# Employment Visa not processed



## Arhin (Aug 9, 2015)

Hi guys 
Please I went to UAE in the month of March with a one month tourist visa to secure a job and before my via could expire I secured a job. Amen to that.
I was given an offer letter stipulating all the terms and conditions of the company. The manager told me to go back to my country for visa change since I had a returning ticket, so I left UAE around 29th March. The manager of the company told me that the visa will be ready in let say two weeks time.
I have waited since that time and am not seeing any visa. Whenever I ask him he said I should wait it will come. Just last month he told me that it couldn't work out so he is now going to try it again but from the look of thing am not sure he will help me get the visa. I have stayed in my home country that is Ghana for five months now and as at now am not seeing any sign of the visa. 
Due to security reasons I will not give out the name of the company and will give it out when the need arises. The company is at Ajman.
Please I need help for getting my visa or getting a new job since I really want to work there.

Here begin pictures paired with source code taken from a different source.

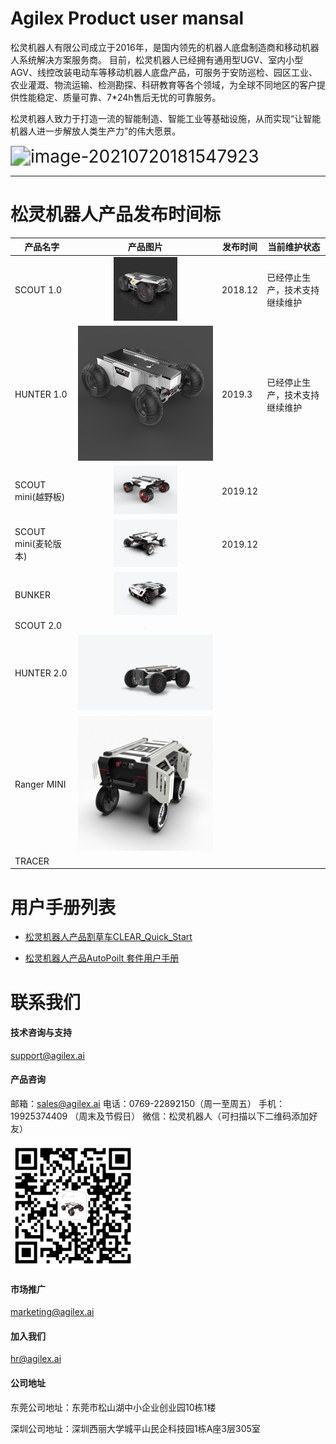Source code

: # Agilex Product user mansal 

松灵机器人有限公司成立于2016年，是国内领先的机器人底盘制造商和移动机器人系统解决方案服务商。 目前，松灵机器人已经拥有通用型UGV、室内小型AGV、线控改装电动车等移动机器人底盘产品，可服务于安防巡检、园区工业、农业灌溉、物流运输、检测勘探、科研教育等各个领域，为全球不同地区的客户提供性能稳定、质量可靠、7*24h售后无忧的可靠服务。

松灵机器人致力于打造一流的智能制造、智能工业等基础设施，从而实现“让智能机器人进一步解放人类生产力”的伟大愿景。

<img src="https://github.com/agilexrobotics/agilex.io/blob/master/image/image-20210720181547923.png" alt="image-20210720181547923" style="zoom:200%;" />

------

# 松灵机器人产品发布时间标

| 产品名字             |                           产品图片                           | 发布时间 | 当前维护状态                   |
| -------------------- | :----------------------------------------------------------: | -------- | ------------------------------ |
| SCOUT 1.0            |   <img src="/image/SCOUT%201.0.png" style="zoom: 10%;" />    | 2018.12  | 已经停止生产，技术支持继续维护 |
| HUNTER 1.0           |     <img src="image/HUNTER1_0.png" style="zoom:80%;" />      | 2019.3   | 已经停止生产，技术支持继续维护 |
| SCOUT mini(越野板)   |   <img src="image/scout%20mini.png"  style="zoom:10%;" />    | 2019.12  |                                |
| SCOUT mini(麦轮版本) | <img src="image/scout%20mini_omni.png" style="zoom: 10%;" /> | 2019.12  |                                |
| BUNKER               | <img src="image/bunker" style="zoom: 10%;" /> |          |                                |
| SCOUT 2.0            | <img src="image/scout2.img"  style="zoom: 10%;" /> |          |                                |
| HUNTER 2.0           |        <img src="/image/hunter2" style="zoom:25%;" />         |          |                                |
| Ranger MINI          |      <img src="/image/rangermini"  style="zoom:25%;" />      |          |                                |
| TRACER               |                                                              |          |                                |







# 用户手册列表

* [松灵机器人产品割草车CLEAR_Quick_Start](https://agilexrobotics.gitbook.io/agilex/)

* [松灵机器人产品AutoPoilt 套件用户手册](https://agilexrobotics.gitbook.io/clear-yong-hu-shou-ce/)



# 联系我们

#### 技术咨询与支持

support@agilex.ai

#### 产品咨询

邮箱：sales@agilex.ai
电话：0769-22892150（周一至周五）
手机：19925374409  （周末及节假日）
微信：松灵机器人（可扫描以下二维码添加好友）

![image.png](/image/qr_code)



#### 市场推广

marketing@agilex.ai

#### 加入我们

hr@agilex.ai

#### 公司地址

东莞公司地址：东莞市松山湖中小企业创业园10栋1楼

深圳公司地址：深圳西丽大学城平山民企科技园1栋A座3层305室
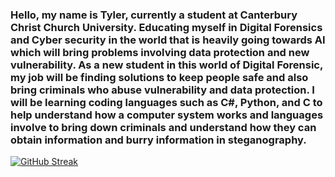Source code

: <!--
**TylerGarner251/TylerGarner251** is a ✨ _particular_ ✨ repository because its `README.md` (this file) appears on your GitHub profile.

Here are some ideas to get you started:

- 🔭 I’m currently working on ...
- 🌱 I’m currently learning ...
- 👯 I’m looking to collaborate on ...
- 🤔 I’m looking for help with ...
- 💬 Ask me about ...
- 📫 How to reach me: ...
- 😄 Pronouns: ...
- ⚡ Fun fact: ...
-->
### Hello, my name is Tyler, currently a student at Canterbury Christ Church University. Educating myself in Digital Forensics and Cyber security in the world that is heavily going towards AI  which will bring problems involving data protection and new vulnerability. As a new student in this world of Digital Forensic, my job will be finding solutions to keep people safe and also bring criminals who abuse vulnerability and data protection. I will be learning coding languages such as C#, Python, and C to help understand how a computer system works and languages involve to bring down criminals and understand how they can obtain information and burry information in steganography.
[![GitHub Streak](https://streak-stats.demolab.com/TylerGarner251=DenverCoder1)](https://git.io/streak-stats)
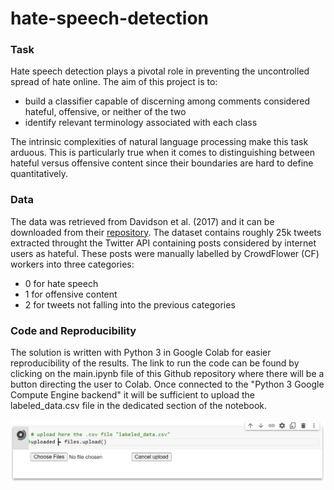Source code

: # hate-speech-detection

### Task
Hate speech detection plays a pivotal role in preventing the uncontrolled spread of hate online. The aim of this project is to:
- build a classifier capable of discerning among comments considered hateful, offensive, or neither of the two
- identify relevant terminology associated with each class

The intrinsic complexities of natural language processing make this task arduous. This is particularly true when it comes to distinguishing between hateful versus offensive content since their boundaries are hard to define quantitatively.

### Data
The data was retrieved from Davidson et al. (2017) and it can be downloaded from their [repository](https://github.com/t-davidson/hate-speech-and-offensive-language). The dataset contains roughly 25k tweets extracted throught the Twitter API containing posts considered by internet users as hateful. These posts were manually labelled by  CrowdFlower (CF) workers into three categories:
- 0 for hate speech
- 1 for offensive content
- 2 for tweets not falling into the previous categories

### Code and Reproducibility
The solution is written with Python 3 in Google Colab for easier reproducibility of the results. The link to run the code can be found by clicking on the main.ipynb file of this Github repository where there will be a button directing the user to Colab. Once connected to the "Python 3 Google Compute Engine backend" it will be sufficient to upload the labeled_data.csv file in the dedicated section of the notebook.

![alt text](https://github.com/gregorio-saporito/hate-speech-detection/blob/main/plots/Capture.PNG)
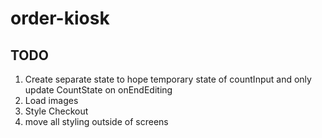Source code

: # order-kiosk

## TODO
1. Create separate state to hope temporary state of countInput and only update CountState on onEndEditing
2. Load images
3. Style Checkout
4. move all styling outside of screens
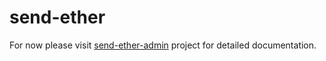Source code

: # send-ether

For now please visit [send-ether-admin](https://github.com/jakubsmiarowski/send-ether-admin) project for detailed documentation.
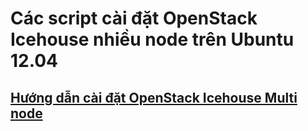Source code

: # Các script cài đặt OpenStack Icehouse nhiều node trên Ubuntu 12.04

## [Hướng dẫn cài đặt OpenStack Icehouse Multi node](https://github.com/vietstacker/icehouse-aio-ubuntu/blob/master/hd-caidat-openstack-icehouse-aio.md)
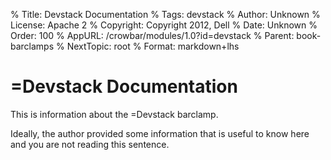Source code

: % Title:      Devstack Documentation
% Tags:       devstack
% Author:     Unknown
% License:    Apache 2
% Copyright:  Copyright 2012, Dell 
% Date:       Unknown
% Order:      100
% AppURL:     /crowbar/modules/1.0?id=devstack
% Parent:     book-barclamps
% NextTopic:  root
% Format:     markdown+lhs

# =Devstack Documentation

This is information about the =Devstack barclamp.

Ideally, the author provided some information that is useful to know here and you are not reading this sentence.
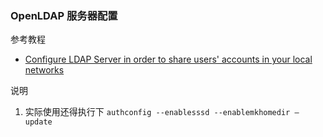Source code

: ### OpenLDAP 服务器配置

参考教程

* [Configure LDAP Server in order to share users' accounts in your local networks](https://www.server-world.info/en/note?os=CentOS_7&p=openldap)

说明

1. 实际使用还得执行下 `authconfig --enablesssd --enablemkhomedir —update`

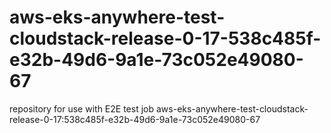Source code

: # aws-eks-anywhere-test-cloudstack-release-0-17-538c485f-e32b-49d6-9a1e-73c052e49080-67
repository for use with E2E test job aws-eks-anywhere-test-cloudstack-release-0-17:538c485f-e32b-49d6-9a1e-73c052e49080-67
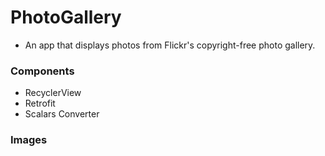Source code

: # PhotoGallery

- An app that displays photos from Flickr's copyright-free photo gallery.

### Components
 
- RecyclerView
- Retrofit
- Scalars Converter

### Images
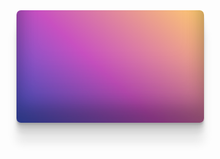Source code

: <div class="card"></div>


<style>
.card {
  width: 300px;
  height: 180px;
  border-radius: 1rem;
  overflow: hidden;
  position: relative;
  background-color: #4158D0;
  background-image: linear-gradient(43deg, #4158D0 0%, #C850C0 46%, #FFCC70 100%);
  box-shadow: rgba(0, 0, 0, 0.17) 0px -23px 25px 0px inset, rgba(0, 0, 0, 0.15) 0px -36px 30px 0px inset, rgba(0, 0, 0, 0.1) 0px -79px 40px 0px inset, rgba(0, 0, 0, 0.06) 0px 2px 1px, rgba(0, 0, 0, 0.09) 0px 4px 2px, rgba(0, 0, 0, 0.09) 0px 8px 4px, rgba(0, 0, 0, 0.09) 0px 16px 8px, rgba(0, 0, 0, 0.09) 0px 32px 16px;
}
.card {
  animation-name: rotate_500;
  border-radius: 0.5em;
  color: hsl(0,0%,100%);
  width: 300px;
  height: 180px;
  transform: translate3d(0,0,0);
}
    </style>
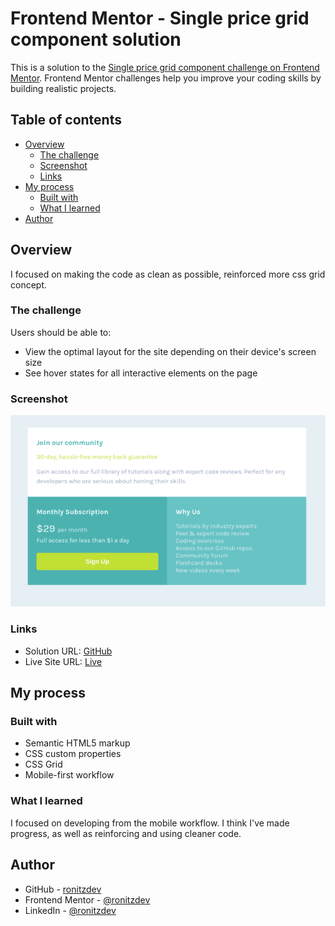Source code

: # Frontend Mentor - Single price grid component solution

This is a solution to the [Single price grid component challenge on Frontend Mentor](https://www.frontendmentor.io/challenges/single-price-grid-component-5ce41129d0ff452fec5abbbc). Frontend Mentor challenges help you improve your coding skills by building realistic projects.

## Table of contents

- [Overview](#overview)
  - [The challenge](#the-challenge)
  - [Screenshot](#screenshot)
  - [Links](#links)
- [My process](#my-process)
  - [Built with](#built-with)
  - [What I learned](#what-i-learned)
- [Author](#author)

## Overview

I focused on making the code as clean as possible, reinforced more css grid concept.

### The challenge

Users should be able to:

- View the optimal layout for the site depending on their device's screen size
- See hover states for all interactive elements on the page

### Screenshot

![Screenshot](./images/screenshot.png)

### Links

- Solution URL: [GitHub](https://github.com/ronitzdev/single-price)
- Live Site URL: [Live](https://single-price-ronitzdev.netlify.app/)

## My process

### Built with

- Semantic HTML5 markup
- CSS custom properties
- CSS Grid
- Mobile-first workflow

### What I learned

I focused on developing from the mobile workflow. I think I've made progress, as well as reinforcing and using cleaner code.

## Author

- GitHub - [ronitzdev](https://github.com/ronitzdev)
- Frontend Mentor - [@ronitzdev](https://www.frontendmentor.io/profile/ronitzdev)
- LinkedIn - [@ronitzdev](https://www.linkedin.com/in/ronitzdev/)
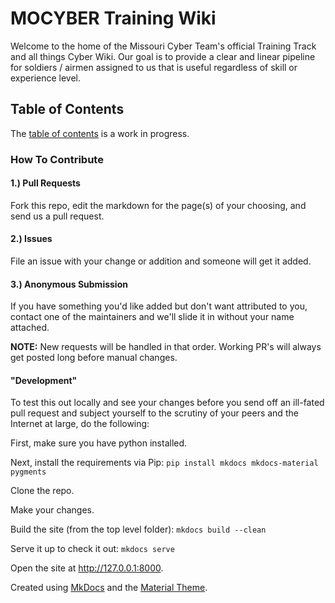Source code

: # MOCYBER Training Wiki

Welcome to the home of the Missouri Cyber Team's official Training Track and all things Cyber Wiki.  Our goal is to provide a clear and linear pipeline for soldiers / airmen assigned to us that is useful regardless of skill or experience level.

## Table of Contents

The [table of contents](docs/toc.md) is a work in progress.

### How To Contribute

#### 1.) Pull Requests  
Fork this repo, edit the markdown for the page(s) of your choosing, and send us a pull request.

#### 2.) Issues
File an issue with your change or addition and someone will get it added.

#### 3.) Anonymous Submission
If you have something you'd like added but don't want attributed to you, contact one of the maintainers and we'll slide it in without your name attached.

**NOTE:** New requests will be handled in that order.  Working PR's will always get posted long before manual changes.

#### "Development"

To test this out locally and see your changes before you send off an ill-fated pull request and subject yourself to the scrutiny of your peers and the Internet at large, do the following:

First, make sure you have python installed.

Next, install the requirements via Pip: `pip install mkdocs mkdocs-material pygments`

Clone the repo.

Make your changes.

Build the site (from the top level folder): `mkdocs build --clean`

Serve it up to check it out: `mkdocs serve`

Open the site at http://127.0.0.1:8000.   



Created using [MkDocs](http://www.mkdocs.org/) and the [Material Theme](http://squidfunk.github.io/mkdocs-material/).  
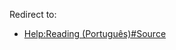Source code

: Redirect to:

*   [Help:Reading (Português)#Source](/index.php/Help:Reading_(Portugu%C3%AAs)#Source "Help:Reading (Português)")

Please advice me.
Thank you.


----------



## BedouGirl (Sep 15, 2011)

You don't need to give the name of the company. If they haven't got your visa in five months, you need to start job hunting again.


----------



## Arhin (Aug 9, 2015)

Pls how because am currently in Ghana now


----------



## BedouGirl (Sep 15, 2011)

Take a look at the stickies. There's a very long thread with lots of information on how to find a job here.


----------